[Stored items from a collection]
++++

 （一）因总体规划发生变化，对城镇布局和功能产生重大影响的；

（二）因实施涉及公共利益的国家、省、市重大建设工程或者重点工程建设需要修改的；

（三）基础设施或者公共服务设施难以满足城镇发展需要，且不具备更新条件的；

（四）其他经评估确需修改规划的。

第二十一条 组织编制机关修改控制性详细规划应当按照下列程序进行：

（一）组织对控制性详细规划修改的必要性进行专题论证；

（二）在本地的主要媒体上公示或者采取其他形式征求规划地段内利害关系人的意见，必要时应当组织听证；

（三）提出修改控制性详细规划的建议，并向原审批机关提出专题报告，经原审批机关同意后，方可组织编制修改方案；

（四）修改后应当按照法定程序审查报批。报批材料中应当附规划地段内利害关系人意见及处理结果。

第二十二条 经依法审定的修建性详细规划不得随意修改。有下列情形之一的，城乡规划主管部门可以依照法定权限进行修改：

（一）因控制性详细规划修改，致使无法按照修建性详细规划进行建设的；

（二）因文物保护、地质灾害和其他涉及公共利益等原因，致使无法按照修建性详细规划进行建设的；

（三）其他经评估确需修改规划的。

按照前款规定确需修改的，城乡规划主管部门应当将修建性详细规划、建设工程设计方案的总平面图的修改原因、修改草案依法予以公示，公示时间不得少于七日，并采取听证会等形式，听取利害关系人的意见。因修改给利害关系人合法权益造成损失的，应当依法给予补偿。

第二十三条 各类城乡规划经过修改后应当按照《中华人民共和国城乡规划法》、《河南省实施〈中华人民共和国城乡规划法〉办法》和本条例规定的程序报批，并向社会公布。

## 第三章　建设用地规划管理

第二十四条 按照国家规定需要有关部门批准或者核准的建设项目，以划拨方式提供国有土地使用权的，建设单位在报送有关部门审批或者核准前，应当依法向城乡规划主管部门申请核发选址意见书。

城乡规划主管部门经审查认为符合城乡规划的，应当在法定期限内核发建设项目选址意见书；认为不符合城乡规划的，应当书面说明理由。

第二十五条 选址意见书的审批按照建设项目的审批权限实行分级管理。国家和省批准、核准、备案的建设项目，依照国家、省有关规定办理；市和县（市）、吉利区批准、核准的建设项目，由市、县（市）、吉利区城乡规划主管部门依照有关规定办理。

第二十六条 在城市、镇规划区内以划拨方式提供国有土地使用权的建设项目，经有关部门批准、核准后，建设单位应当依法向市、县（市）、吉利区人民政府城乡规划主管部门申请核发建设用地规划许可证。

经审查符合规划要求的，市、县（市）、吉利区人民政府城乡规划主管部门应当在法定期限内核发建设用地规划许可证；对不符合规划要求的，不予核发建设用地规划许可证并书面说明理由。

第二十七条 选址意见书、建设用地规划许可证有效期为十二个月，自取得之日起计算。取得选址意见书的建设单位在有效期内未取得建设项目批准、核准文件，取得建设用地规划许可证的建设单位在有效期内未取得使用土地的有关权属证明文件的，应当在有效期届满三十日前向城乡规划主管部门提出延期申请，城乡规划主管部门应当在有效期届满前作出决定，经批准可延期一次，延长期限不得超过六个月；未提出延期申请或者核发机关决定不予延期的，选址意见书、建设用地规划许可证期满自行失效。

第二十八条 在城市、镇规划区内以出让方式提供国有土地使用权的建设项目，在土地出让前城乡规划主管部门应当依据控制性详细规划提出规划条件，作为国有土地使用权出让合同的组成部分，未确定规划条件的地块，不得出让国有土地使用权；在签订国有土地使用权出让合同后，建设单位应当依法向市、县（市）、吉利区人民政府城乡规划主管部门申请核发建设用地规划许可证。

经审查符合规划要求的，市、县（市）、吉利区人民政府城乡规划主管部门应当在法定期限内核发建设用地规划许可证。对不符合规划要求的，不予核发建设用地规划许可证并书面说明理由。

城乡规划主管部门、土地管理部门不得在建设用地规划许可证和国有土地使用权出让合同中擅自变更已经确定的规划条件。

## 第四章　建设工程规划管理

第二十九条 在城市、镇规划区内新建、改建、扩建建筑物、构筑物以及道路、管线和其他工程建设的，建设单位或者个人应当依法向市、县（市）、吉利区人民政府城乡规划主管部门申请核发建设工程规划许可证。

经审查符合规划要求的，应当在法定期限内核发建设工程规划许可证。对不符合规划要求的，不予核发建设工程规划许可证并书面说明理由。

++++

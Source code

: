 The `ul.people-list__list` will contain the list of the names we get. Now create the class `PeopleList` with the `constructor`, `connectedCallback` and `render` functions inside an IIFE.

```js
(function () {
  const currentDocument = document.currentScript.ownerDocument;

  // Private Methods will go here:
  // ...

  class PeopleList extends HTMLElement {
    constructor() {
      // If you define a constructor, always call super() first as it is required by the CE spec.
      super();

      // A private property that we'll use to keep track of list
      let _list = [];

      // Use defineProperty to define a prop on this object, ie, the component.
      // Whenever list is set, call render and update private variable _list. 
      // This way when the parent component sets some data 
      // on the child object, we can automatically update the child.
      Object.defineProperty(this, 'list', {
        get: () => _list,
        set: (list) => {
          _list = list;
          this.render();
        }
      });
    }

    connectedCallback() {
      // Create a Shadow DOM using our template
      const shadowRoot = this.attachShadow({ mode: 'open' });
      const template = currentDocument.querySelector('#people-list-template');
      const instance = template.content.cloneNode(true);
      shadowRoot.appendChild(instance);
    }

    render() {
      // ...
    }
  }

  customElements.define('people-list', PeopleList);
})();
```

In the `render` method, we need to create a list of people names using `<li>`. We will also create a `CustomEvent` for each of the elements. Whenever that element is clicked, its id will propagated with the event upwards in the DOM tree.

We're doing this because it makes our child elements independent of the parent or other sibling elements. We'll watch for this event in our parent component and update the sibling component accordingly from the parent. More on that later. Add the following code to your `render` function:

++++

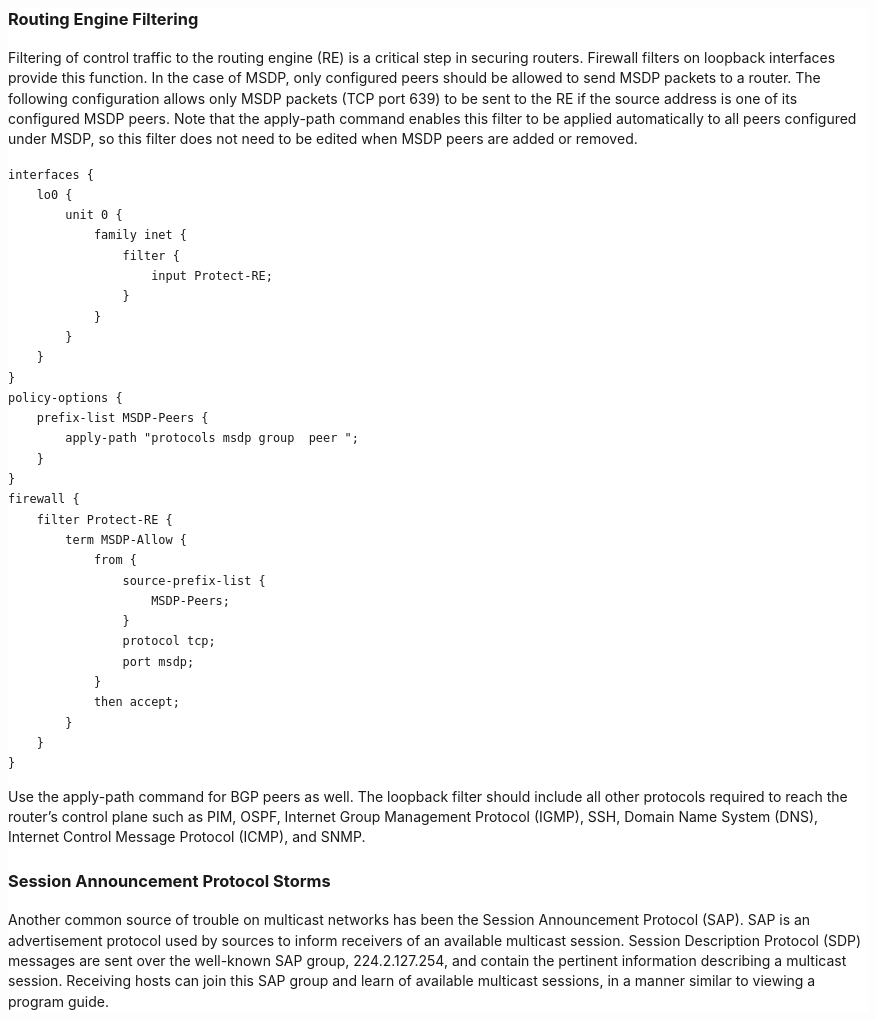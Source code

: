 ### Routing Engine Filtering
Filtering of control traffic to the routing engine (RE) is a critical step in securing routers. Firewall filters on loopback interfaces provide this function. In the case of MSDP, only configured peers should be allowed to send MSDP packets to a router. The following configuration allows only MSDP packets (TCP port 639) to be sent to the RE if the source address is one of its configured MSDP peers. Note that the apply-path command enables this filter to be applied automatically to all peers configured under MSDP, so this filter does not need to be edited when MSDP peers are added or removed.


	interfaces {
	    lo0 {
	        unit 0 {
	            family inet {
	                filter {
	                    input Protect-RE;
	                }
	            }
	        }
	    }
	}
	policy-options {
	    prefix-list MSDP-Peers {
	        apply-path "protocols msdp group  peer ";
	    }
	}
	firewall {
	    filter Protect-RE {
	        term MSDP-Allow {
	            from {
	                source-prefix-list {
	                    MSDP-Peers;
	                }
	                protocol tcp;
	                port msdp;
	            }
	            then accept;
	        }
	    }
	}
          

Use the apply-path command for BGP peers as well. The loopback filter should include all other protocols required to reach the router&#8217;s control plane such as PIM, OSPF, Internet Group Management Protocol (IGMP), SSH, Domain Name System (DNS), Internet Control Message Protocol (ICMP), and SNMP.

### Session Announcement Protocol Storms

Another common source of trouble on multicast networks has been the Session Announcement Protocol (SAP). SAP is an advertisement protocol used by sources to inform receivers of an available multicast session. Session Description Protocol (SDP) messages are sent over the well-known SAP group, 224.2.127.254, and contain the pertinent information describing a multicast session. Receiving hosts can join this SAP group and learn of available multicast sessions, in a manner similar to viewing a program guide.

++++

## Exercise goal
Lines containing the word "建设单位应当依法向市" are to be located in the entries and copied.

## Completed task
第二十六条 在城市、镇规划区内以划拨方式提供国有土地使用权的建设项目，经有关部门批准、核准后，建设单位应当依法向市、县（市）、吉利区人民政府城乡规划主管部门申请核发建设用地规划许可证。
第二十八条 在城市、镇规划区内以出让方式提供国有土地使用权的建设项目，在土地出让前城乡规划主管部门应当依据控制性详细规划提出规划条件，作为国有土地使用权出让合同的组成部分，未确定规划条件的地块，不得出让国有土地使用权；在签订国有土地使用权出让合同后，建设单位应当依法向市、县（市）、吉利区人民政府城乡规划主管部门申请核发建设用地规划许可证。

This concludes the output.